• _Task to carry out_
In the records below, find every line that contains "statements" and list it.

• _Materials provided_

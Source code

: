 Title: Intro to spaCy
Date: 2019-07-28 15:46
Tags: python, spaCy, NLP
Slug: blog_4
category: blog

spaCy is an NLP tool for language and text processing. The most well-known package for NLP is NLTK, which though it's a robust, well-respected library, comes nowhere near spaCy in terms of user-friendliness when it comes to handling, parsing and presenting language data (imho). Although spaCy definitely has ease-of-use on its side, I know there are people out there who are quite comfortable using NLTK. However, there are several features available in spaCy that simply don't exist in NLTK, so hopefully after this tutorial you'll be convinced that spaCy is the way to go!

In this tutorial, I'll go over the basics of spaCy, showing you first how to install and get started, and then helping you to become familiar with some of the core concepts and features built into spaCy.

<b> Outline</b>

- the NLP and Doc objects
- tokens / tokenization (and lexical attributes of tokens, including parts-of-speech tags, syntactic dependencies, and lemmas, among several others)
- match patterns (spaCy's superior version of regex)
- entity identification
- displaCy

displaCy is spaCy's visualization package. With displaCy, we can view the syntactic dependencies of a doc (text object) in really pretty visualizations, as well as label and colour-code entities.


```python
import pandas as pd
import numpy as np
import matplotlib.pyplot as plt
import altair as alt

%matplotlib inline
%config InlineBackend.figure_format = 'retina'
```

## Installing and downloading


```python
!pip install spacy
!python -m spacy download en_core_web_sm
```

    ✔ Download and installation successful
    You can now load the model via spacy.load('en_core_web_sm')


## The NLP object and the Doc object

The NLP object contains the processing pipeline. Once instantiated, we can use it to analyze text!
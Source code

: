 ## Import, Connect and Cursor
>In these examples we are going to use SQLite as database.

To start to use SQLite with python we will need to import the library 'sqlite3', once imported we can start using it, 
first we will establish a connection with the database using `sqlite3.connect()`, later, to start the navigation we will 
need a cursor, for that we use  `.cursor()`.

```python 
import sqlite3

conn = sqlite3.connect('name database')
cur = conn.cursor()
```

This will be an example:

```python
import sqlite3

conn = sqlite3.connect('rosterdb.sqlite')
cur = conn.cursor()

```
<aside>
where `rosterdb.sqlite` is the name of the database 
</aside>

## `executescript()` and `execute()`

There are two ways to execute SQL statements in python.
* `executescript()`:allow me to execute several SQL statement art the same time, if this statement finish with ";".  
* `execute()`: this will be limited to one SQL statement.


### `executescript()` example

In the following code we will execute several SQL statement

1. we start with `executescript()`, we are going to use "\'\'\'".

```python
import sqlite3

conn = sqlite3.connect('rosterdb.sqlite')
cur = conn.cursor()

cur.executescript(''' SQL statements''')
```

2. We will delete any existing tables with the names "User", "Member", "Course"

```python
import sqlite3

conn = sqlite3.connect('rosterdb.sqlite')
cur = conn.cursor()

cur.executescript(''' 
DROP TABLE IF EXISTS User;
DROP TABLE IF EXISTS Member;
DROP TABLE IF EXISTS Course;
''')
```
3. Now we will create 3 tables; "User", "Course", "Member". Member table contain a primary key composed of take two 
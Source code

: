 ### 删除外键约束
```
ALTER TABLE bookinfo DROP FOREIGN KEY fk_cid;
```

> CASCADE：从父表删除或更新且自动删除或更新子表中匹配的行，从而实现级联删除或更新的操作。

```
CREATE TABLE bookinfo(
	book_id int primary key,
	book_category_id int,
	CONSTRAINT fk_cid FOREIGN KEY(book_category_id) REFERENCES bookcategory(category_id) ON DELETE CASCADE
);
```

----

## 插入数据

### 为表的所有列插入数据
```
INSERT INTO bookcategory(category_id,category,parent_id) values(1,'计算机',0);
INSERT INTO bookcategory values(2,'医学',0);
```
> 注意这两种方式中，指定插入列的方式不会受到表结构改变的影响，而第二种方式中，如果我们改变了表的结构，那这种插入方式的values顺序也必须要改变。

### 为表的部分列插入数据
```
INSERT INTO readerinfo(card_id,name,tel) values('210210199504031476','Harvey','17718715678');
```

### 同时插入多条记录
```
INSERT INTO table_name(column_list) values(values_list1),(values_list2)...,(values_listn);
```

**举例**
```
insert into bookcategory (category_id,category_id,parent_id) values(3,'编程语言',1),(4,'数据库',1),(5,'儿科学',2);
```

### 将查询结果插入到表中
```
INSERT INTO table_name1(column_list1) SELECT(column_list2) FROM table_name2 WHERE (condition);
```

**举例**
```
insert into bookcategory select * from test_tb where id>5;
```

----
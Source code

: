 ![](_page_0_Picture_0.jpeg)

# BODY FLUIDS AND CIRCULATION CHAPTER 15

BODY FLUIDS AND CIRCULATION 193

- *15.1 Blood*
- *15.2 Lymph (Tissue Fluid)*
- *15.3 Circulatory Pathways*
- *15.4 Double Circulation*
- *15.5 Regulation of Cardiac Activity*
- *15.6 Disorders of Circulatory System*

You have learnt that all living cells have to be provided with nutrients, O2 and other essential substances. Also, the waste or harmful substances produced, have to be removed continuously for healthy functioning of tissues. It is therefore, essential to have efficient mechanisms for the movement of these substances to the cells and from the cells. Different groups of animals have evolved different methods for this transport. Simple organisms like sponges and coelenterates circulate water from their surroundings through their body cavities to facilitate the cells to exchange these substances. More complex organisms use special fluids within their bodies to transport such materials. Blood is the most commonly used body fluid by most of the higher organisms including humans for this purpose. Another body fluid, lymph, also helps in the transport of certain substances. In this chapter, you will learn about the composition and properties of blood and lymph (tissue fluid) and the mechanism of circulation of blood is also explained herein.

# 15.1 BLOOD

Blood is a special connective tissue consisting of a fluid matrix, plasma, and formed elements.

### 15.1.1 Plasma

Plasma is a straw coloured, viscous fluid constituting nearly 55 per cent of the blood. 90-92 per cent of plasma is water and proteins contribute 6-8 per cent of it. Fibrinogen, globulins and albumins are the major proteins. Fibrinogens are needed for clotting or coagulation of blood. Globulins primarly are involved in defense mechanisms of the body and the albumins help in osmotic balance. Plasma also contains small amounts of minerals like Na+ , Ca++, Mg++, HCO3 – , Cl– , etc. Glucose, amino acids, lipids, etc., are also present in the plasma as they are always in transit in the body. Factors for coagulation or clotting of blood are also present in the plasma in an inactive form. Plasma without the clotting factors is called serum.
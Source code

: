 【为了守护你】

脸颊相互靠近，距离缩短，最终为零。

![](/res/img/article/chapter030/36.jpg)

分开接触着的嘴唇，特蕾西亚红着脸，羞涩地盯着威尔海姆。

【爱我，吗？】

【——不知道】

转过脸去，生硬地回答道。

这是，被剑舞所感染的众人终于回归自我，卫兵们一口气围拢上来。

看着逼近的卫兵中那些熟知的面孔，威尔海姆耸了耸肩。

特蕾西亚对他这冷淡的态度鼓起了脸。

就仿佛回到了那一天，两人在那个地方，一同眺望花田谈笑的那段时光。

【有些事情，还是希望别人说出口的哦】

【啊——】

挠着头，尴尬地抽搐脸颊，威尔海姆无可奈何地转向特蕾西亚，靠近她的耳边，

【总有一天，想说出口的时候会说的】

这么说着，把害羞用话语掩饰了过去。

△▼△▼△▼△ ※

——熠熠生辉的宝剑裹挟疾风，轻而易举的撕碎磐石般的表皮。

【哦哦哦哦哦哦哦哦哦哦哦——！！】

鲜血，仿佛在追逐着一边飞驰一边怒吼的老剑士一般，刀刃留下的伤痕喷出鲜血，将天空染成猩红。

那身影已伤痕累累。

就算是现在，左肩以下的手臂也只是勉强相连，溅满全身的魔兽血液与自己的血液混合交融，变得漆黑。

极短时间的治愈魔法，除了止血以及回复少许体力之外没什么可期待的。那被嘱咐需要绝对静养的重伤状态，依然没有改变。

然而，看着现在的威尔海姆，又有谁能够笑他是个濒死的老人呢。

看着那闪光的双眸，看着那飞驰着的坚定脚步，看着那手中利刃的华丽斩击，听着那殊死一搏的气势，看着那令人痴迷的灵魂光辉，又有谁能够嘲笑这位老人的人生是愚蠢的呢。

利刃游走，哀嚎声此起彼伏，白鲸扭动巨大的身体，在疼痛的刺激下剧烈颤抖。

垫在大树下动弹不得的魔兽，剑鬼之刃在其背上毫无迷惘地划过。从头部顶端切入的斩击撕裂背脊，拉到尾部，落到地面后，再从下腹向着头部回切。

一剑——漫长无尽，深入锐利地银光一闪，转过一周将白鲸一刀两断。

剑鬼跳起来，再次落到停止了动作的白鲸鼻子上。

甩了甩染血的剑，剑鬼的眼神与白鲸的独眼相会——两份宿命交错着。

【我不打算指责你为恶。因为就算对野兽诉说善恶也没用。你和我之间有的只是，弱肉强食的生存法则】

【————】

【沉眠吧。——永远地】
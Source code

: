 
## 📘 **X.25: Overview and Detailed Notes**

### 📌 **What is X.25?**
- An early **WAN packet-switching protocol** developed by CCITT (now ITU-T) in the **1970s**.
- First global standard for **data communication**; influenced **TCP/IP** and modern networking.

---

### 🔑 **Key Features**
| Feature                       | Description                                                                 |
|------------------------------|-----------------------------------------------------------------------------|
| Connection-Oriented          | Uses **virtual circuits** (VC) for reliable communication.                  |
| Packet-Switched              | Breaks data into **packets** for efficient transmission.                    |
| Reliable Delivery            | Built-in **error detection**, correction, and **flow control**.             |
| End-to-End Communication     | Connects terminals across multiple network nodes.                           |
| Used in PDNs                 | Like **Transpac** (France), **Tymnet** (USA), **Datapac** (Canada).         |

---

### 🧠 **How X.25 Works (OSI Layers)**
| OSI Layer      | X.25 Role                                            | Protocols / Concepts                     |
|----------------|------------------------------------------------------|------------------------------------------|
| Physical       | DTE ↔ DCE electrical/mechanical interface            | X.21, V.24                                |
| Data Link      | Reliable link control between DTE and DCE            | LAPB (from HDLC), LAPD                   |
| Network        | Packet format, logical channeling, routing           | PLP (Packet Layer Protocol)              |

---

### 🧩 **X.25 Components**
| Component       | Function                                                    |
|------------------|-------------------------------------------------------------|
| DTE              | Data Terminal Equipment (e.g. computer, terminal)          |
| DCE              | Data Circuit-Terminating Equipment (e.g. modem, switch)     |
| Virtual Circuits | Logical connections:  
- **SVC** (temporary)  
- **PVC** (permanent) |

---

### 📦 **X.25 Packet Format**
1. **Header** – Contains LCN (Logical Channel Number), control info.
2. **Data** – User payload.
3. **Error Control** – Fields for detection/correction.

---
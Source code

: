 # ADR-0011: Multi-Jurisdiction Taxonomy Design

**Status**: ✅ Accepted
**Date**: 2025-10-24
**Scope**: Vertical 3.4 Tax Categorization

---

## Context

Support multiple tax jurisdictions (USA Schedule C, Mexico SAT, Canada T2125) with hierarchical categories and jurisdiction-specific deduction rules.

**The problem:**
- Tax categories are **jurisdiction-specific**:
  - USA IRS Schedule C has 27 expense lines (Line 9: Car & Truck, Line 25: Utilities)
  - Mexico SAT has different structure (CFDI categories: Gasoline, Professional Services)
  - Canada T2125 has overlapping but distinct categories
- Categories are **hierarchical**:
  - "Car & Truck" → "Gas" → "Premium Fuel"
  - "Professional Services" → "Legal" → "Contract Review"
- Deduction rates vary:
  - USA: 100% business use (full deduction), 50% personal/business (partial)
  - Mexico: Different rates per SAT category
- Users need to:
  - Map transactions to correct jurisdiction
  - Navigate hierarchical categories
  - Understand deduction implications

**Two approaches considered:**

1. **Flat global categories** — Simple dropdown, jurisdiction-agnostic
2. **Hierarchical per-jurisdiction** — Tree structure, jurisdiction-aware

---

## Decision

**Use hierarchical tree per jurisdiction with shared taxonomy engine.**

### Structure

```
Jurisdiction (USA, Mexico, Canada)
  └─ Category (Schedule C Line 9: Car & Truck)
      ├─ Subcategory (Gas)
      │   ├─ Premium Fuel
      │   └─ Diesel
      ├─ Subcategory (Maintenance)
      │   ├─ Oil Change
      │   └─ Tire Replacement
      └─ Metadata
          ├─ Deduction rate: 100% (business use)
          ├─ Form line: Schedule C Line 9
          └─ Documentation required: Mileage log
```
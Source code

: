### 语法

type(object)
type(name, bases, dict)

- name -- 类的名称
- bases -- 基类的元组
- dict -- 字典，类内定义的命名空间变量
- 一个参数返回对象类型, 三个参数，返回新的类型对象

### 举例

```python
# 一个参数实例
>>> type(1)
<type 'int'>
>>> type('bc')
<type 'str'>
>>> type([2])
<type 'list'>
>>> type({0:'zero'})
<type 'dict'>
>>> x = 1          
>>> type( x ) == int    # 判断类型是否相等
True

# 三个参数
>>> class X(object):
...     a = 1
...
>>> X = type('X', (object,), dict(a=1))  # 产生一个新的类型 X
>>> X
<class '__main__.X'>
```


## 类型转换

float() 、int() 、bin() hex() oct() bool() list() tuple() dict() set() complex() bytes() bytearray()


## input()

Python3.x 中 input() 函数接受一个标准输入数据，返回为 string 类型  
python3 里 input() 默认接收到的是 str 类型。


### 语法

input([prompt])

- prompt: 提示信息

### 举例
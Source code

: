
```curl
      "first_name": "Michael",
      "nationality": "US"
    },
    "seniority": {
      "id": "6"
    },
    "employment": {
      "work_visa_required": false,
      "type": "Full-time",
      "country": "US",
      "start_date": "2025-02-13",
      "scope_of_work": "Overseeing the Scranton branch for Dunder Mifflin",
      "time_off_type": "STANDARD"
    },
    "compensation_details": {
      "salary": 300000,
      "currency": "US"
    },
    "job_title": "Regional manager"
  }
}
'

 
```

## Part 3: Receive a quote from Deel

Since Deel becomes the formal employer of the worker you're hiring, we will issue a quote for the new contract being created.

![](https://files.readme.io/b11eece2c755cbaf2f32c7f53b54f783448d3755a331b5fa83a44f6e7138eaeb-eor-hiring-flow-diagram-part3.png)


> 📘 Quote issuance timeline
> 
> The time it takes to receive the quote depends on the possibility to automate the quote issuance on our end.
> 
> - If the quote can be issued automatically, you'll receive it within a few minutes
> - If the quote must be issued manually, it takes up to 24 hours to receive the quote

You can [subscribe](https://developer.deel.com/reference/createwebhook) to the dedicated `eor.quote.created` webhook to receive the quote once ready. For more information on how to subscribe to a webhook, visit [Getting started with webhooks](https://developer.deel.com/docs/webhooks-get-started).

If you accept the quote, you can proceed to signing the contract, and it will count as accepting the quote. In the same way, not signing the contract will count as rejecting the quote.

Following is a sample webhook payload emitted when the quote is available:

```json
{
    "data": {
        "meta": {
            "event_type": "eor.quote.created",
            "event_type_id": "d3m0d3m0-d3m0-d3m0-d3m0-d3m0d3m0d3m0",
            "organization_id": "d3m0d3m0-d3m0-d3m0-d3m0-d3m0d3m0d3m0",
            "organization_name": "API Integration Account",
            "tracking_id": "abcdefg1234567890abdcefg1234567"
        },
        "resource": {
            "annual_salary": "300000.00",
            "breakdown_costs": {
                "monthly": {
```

• _Solution to this task_
There are two ways to execute SQL statements in python.
cur.executescript(''' SQL statements''')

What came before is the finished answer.